Sarah Margaret Fuller was born in Cambridgeport, Massachusetts, now the far eastern part of Cambridge itself, in a home still standing which now serves as the Margaret Fuller Neighborhood House. She was rigorously educated by her Congressman father Timothy Fuller and somewhat erratically also attended private schools; For a brief period, one of her classmates was young Oliver Wendell Holmes, the future poet and professor. For a brief period between September 1831 and April 1833, young Margaret (she refused to go by her first name “Sarah” as of age 9 ) lived on Brattle Street at the former William Brattle House.1 Only a few years later, Henry Wadsworth Longfellow would move to the same street.

After a brief stint as a teacher in Providence, Rhode Island, Fuller returned to the Boston area and, beginning in November 1839, she began her series of “Conversations.”2 These informal gatherings intended to make up for the lack of access to higher education for women. For pay, Fuller led discussions on fine arts, history, mythology, literature, and nature.3 Among those in attendance was Maria White, who would marry Longfellow’s neighbor James Russell Lowell five years later. These gatherings were held most often at the West Street bookstore operated by Elizabeth Palmer Peabody, soon to become Nathaniel Hawthorne’s sister-in-law.

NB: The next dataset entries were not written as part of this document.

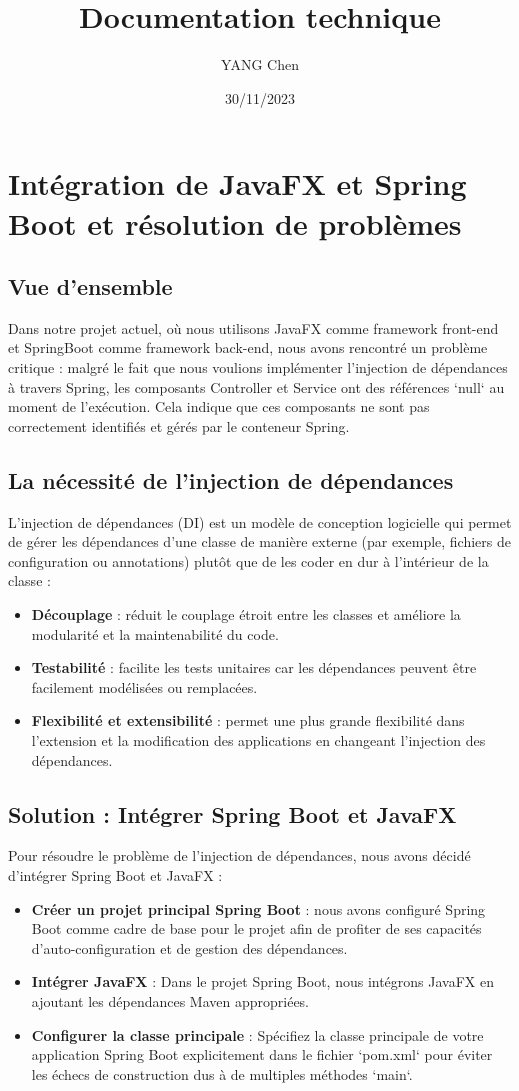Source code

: \documentclass{article}
\title{Documentation technique}
\date{30/11/2023}
\author{YANG Chen}
\begin{document}
\maketitle
\tableofcontents
\newpage
\section{Intégration de JavaFX et Spring Boot et résolution de problèmes}
\subsection{Vue d'ensemble}
  Dans notre projet actuel, où nous utilisons JavaFX comme framework front-end et SpringBoot comme framework back-end, nous avons rencontré un problème critique : malgré le fait que nous voulions implémenter l'injection de dépendances à travers Spring, les composants Controller et Service ont des références `null` au moment de l'exécution. Cela indique que ces composants ne sont pas correctement identifiés et gérés par le conteneur Spring.
\subsection{La nécessité de l'injection de dépendances}
L'injection de dépendances (DI) est un modèle de conception logicielle qui permet de gérer les dépendances d'une classe de manière externe (par exemple, fichiers de configuration ou annotations) plutôt que de les coder en dur à l'intérieur de la classe :
\begin{itemize}
  \item \textbf{Découplage} : réduit le couplage étroit entre les classes et améliore la modularité et la maintenabilité du code.
  \item \textbf{Testabilité} : facilite les tests unitaires car les dépendances peuvent être facilement modélisées ou remplacées.
  \item \textbf{Flexibilité et extensibilité} : permet une plus grande flexibilité dans l'extension et la modification des applications en changeant l'injection des dépendances.
\end{itemize}
\subsection{Solution : Intégrer Spring Boot et JavaFX}
Pour résoudre le problème de l'injection de dépendances, nous avons décidé d'intégrer Spring Boot et JavaFX :
\begin{itemize}
  \item \textbf{Créer un projet principal Spring Boot} : nous avons configuré Spring Boot comme cadre de base pour le projet afin de profiter de ses capacités d'auto-configuration et de gestion des dépendances.
  \item \textbf{Intégrer JavaFX} : Dans le projet Spring Boot, nous intégrons JavaFX en ajoutant les dépendances Maven appropriées.
  \item \textbf{Configurer la classe principale} : Spécifiez la classe principale de votre application Spring Boot explicitement dans le fichier `pom.xml` pour éviter les échecs de construction dus à de multiples méthodes `main`.
\end{itemize}
\end{document}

Peabody’s bookstore also produced The Dial, a literary journal intended as a showpiece for the Transcendentalists and their movement. Under the direction of Ralph Waldo Emerson, Fuller served as the journal’s first editor. Longfellow was a subscriber from the outset–his bound copies are still in the collection today–though he himself was never a Transcendentalist.4 The journal reviewed his book Poems on Slavery with moderate praise, though it is unclear who wrote the review.5

Fuller also translated, particularly the work of German writer Johann von Goethe–a man Longfellow admired enough to have a statuette of him standing on his writing desk. Longfellow was at least aware of Fuller’s work and acknowledged her translation of Johann Peter Eckerman’s Conversations with Goethe, though his notes imply he did not know the translator personally.6 The future Mrs. Longfellow, Fanny Appleton, was also familiar with Fuller’s writings on Goethe. In 1839, she wrote to a friend, “Miss Fuller’s Conversations with Goethe I have also been enlightening myself with,” though she admitted it was “hard to read.”7 Not long before her marriage to Longfellow, Appleton also attended a party that also included Fuller: “I had an amusing peep at the Transcendental strata,” she wrote in January 1842. As she recalled: “Miss Fuller and Emerson sat like old philosophers in the groves, each with a swarm of disciples as a halo.”8

Women on Woman

In addition to her editorship of The Dial and, later, her work as a critic and journalist, Fuller’s contribution to literary history rests on two books: Summer on the Lakes (1844) and Woman in the Nineteenth Century (1845). The former is a travelogue about a visit to the Great Lakes region, and the latter is now considered to be among the first significant books on feminist thought in American history.9

The book Woman in the Nineteenth Century is, by today’s standards, hardly radical. In it, She Fuller argues that women should have equal freedom over their own lives, and suggesteds that women should be educated, work for a living, and define themselves by their own accomplishments beyond their associations with men–and she used various female figures from history and folklore to prove the potential for success.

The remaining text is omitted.